## What you need to do:
Extract the listing in its entirety, keeping each line identical to the original.

## Extracted information:
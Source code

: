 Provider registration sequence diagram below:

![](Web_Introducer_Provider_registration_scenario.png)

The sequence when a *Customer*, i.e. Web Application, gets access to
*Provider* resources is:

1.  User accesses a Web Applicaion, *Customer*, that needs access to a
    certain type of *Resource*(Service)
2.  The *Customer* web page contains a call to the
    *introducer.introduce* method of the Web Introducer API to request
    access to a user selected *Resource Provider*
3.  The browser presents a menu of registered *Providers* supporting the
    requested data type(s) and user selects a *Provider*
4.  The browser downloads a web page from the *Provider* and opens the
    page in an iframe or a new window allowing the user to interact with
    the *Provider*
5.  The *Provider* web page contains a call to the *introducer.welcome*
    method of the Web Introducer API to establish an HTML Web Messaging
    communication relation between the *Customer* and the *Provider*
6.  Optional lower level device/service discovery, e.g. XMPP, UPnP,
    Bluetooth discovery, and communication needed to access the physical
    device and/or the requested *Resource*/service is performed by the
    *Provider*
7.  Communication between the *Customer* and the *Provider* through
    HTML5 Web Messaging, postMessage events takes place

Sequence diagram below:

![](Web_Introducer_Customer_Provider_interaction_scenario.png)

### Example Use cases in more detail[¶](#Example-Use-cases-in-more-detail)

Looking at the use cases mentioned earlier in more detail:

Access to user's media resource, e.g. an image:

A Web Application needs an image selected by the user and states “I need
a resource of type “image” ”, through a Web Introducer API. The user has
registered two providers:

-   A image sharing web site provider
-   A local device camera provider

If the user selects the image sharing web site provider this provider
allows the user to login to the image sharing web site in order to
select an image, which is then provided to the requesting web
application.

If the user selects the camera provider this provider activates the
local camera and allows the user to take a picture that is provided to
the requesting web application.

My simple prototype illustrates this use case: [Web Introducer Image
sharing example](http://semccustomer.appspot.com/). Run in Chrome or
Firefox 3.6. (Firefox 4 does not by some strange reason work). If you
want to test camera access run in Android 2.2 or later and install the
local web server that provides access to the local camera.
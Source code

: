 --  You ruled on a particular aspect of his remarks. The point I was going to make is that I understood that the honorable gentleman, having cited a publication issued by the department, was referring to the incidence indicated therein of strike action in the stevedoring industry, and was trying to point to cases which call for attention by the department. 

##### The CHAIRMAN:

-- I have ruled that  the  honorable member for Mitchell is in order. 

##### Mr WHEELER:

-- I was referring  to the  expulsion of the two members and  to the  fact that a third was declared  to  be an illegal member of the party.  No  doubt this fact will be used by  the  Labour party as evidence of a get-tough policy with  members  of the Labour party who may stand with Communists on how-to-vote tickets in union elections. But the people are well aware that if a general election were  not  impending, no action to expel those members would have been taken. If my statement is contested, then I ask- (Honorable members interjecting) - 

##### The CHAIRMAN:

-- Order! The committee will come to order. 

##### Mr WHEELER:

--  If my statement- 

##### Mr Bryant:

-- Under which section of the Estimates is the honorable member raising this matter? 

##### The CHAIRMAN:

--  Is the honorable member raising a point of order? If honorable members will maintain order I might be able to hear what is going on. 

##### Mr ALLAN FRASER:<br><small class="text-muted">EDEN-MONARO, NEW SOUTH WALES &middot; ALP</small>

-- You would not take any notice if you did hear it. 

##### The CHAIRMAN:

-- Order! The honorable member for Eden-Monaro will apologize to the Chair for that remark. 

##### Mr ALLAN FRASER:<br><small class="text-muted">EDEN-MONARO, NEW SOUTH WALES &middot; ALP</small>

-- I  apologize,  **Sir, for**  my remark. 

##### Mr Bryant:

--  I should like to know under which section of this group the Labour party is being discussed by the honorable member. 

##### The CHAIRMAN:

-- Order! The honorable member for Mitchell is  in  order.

## Task answer:
Source code

: Provider registration sequence diagram below:

![](Web_Introducer_Provider_registration_scenario.png)

The sequence when a *Customer*, i.e. Web Application, gets access to
*Provider* resources is:

1.  User accesses a Web Applicaion, *Customer*, that needs access to a
    certain type of *Resource*(Service)
2.  The *Customer* web page contains a call to the
    *introducer.introduce* method of the Web Introducer API to request
    access to a user selected *Resource Provider*
3.  The browser presents a menu of registered *Providers* supporting the
    requested data type(s) and user selects a *Provider*
4.  The browser downloads a web page from the *Provider* and opens the
    page in an iframe or a new window allowing the user to interact with
    the *Provider*
5.  The *Provider* web page contains a call to the *introducer.welcome*
    method of the Web Introducer API to establish an HTML Web Messaging
    communication relation between the *Customer* and the *Provider*
6.  Optional lower level device/service discovery, e.g. XMPP, UPnP,
    Bluetooth discovery, and communication needed to access the physical
    device and/or the requested *Resource*/service is performed by the
    *Provider*
7.  Communication between the *Customer* and the *Provider* through
    HTML5 Web Messaging, postMessage events takes place

Sequence diagram below:

![](Web_Introducer_Customer_Provider_interaction_scenario.png)

### Example Use cases in more detail[¶](#Example-Use-cases-in-more-detail)

Looking at the use cases mentioned earlier in more detail:

Access to user's media resource, e.g. an image:

A Web Application needs an image selected by the user and states “I need
a resource of type “image” ”, through a Web Introducer API. The user has
registered two providers:

-   A image sharing web site provider
-   A local device camera provider

If the user selects the image sharing web site provider this provider
allows the user to login to the image sharing web site in order to
select an image, which is then provided to the requesting web
application.

If the user selects the camera provider this provider activates the
local camera and allows the user to take a picture that is provided to
the requesting web application.

My simple prototype illustrates this use case: [Web Introducer Image
sharing example](http://semccustomer.appspot.com/). Run in Chrome or
Firefox 3.6. (Firefox 4 does not by some strange reason work). If you
want to test camera access run in Android 2.2 or later and install the
local web server that provides access to the local camera.
Source code

: --  You ruled on a particular aspect of his remarks. The point I was going to make is that I understood that the honorable gentleman, having cited a publication issued by the department, was referring to the incidence indicated therein of strike action in the stevedoring industry, and was trying to point to cases which call for attention by the department. 

##### The CHAIRMAN:

-- I have ruled that  the  honorable member for Mitchell is in order. 

##### Mr WHEELER:

-- I was referring  to the  expulsion of the two members and  to the  fact that a third was declared  to  be an illegal member of the party.  No  doubt this fact will be used by  the  Labour party as evidence of a get-tough policy with  members  of the Labour party who may stand with Communists on how-to-vote tickets in union elections. But the people are well aware that if a general election were  not  impending, no action to expel those members would have been taken. If my statement is contested, then I ask- (Honorable members interjecting) - 

##### The CHAIRMAN:

-- Order! The committee will come to order. 

##### Mr WHEELER:

--  If my statement- 

##### Mr Bryant:

-- Under which section of the Estimates is the honorable member raising this matter? 

##### The CHAIRMAN:

--  Is the honorable member raising a point of order? If honorable members will maintain order I might be able to hear what is going on. 

##### Mr ALLAN FRASER:<br><small class="text-muted">EDEN-MONARO, NEW SOUTH WALES &middot; ALP</small>

-- You would not take any notice if you did hear it. 

##### The CHAIRMAN:

-- Order! The honorable member for Eden-Monaro will apologize to the Chair for that remark. 

##### Mr ALLAN FRASER:<br><small class="text-muted">EDEN-MONARO, NEW SOUTH WALES &middot; ALP</small>

-- I  apologize,  **Sir, for**  my remark. 

##### Mr Bryant:

--  I should like to know under which section of this group the Labour party is being discussed by the honorable member. 

##### The CHAIRMAN:

-- Order! The honorable member for Mitchell is  in  order.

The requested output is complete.